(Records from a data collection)
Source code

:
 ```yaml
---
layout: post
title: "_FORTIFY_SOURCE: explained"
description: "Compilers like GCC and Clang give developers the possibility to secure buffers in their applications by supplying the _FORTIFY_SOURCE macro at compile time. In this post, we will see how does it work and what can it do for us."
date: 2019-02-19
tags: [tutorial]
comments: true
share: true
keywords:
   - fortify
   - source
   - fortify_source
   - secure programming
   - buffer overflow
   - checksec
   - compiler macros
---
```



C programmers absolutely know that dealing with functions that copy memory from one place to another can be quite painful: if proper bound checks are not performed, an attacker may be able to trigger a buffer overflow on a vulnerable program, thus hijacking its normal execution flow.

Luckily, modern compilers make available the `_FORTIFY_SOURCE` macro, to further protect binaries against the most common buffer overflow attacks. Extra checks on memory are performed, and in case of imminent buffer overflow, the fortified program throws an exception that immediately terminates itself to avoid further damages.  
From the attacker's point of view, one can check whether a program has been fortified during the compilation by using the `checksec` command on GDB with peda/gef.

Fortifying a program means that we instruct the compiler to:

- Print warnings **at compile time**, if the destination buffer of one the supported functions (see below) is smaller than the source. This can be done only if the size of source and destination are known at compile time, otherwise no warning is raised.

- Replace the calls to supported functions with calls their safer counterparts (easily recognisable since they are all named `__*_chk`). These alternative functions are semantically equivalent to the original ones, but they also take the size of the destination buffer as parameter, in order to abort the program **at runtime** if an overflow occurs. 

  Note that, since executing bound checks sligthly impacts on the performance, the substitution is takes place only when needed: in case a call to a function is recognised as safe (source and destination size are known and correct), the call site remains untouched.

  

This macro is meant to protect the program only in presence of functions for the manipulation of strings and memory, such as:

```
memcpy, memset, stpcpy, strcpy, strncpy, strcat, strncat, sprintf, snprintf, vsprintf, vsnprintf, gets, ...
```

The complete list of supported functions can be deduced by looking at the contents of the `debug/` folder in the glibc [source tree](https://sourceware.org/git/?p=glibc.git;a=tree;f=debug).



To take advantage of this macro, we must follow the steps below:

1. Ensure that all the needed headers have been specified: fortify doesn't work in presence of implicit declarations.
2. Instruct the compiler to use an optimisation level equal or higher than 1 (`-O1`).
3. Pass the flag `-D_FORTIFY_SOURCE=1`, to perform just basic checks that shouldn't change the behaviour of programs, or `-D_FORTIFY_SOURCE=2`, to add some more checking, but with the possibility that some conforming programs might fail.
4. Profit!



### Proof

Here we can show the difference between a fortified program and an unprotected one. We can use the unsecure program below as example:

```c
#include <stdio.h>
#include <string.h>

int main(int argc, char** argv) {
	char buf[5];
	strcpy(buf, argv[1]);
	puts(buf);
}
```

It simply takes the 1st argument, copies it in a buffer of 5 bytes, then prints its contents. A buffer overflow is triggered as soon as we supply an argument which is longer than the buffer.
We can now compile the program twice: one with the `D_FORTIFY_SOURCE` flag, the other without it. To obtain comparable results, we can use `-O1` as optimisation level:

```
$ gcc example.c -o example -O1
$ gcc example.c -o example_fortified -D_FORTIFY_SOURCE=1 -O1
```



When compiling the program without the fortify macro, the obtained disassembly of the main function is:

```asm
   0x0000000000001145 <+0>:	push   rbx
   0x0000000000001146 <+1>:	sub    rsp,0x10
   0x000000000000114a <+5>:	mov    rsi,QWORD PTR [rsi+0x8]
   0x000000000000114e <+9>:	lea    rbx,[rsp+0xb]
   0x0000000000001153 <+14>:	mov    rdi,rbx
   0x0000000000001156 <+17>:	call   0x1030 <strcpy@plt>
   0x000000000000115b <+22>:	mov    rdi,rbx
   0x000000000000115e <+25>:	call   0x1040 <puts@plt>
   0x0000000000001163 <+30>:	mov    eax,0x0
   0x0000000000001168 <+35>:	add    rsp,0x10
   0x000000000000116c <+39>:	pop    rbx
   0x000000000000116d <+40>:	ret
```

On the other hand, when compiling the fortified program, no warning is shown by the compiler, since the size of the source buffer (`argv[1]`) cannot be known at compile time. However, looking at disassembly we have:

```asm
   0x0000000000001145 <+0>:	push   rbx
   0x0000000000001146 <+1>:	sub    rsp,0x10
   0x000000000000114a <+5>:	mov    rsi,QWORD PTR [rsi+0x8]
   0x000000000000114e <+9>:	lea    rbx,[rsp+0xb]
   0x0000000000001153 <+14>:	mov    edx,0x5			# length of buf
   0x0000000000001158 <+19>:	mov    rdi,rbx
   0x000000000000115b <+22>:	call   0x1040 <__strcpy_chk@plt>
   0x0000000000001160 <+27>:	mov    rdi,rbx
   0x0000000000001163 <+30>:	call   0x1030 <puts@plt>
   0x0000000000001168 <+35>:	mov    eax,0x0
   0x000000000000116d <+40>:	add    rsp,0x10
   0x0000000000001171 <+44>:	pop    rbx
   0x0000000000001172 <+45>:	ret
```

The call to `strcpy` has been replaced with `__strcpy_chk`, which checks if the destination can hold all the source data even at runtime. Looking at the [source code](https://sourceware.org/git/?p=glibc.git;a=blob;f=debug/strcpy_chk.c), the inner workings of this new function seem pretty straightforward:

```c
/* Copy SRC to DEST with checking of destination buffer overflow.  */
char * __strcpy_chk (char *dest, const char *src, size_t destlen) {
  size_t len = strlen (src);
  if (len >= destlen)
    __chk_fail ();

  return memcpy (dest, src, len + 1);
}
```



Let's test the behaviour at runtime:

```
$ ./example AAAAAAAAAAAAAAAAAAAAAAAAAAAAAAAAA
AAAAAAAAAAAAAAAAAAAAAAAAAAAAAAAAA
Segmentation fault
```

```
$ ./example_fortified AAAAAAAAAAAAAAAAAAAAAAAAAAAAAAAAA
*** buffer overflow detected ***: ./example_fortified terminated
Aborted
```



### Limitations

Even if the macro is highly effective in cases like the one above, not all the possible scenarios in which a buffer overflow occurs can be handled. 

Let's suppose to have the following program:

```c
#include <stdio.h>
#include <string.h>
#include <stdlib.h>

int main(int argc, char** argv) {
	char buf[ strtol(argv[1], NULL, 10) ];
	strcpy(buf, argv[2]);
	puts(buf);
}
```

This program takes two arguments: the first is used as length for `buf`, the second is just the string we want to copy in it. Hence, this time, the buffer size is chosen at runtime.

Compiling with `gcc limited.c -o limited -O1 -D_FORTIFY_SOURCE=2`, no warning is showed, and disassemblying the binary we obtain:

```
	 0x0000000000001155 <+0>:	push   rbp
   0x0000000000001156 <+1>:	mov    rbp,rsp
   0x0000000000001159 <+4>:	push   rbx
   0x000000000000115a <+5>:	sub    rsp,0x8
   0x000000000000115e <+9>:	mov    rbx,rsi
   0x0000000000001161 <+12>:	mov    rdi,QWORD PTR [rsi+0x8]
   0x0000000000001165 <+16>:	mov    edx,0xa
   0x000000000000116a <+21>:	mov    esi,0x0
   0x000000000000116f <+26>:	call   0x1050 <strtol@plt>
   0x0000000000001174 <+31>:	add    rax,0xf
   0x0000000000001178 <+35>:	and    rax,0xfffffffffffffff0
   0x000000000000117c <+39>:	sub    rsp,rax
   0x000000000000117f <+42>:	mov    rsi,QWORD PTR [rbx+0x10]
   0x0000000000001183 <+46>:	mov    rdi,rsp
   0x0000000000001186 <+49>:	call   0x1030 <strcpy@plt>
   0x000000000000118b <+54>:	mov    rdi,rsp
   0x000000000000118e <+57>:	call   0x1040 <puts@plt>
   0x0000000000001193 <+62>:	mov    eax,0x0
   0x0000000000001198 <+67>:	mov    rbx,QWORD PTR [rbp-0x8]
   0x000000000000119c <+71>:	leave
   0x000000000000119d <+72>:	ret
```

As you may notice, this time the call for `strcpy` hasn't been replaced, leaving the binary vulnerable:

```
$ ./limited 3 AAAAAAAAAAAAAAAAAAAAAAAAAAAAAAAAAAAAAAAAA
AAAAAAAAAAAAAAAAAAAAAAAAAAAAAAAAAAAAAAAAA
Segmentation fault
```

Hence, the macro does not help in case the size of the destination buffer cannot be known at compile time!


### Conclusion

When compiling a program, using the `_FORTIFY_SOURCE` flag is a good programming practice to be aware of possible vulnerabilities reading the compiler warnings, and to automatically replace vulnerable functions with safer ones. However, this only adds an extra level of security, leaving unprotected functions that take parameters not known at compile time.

■ Problem
For the word "like", return every line of the records that holds it.

■ Answer space
description: "Compilers like GCC and Clang give developers the possibility to secure buffers in their applications by supplying the _FORTIFY_SOURCE macro at compile time. In this post, we will see how does it work and what can it do for us."
Even if the macro is highly effective in cases like the one above, not all the possible scenarios in which a buffer overflow occurs can be handled. 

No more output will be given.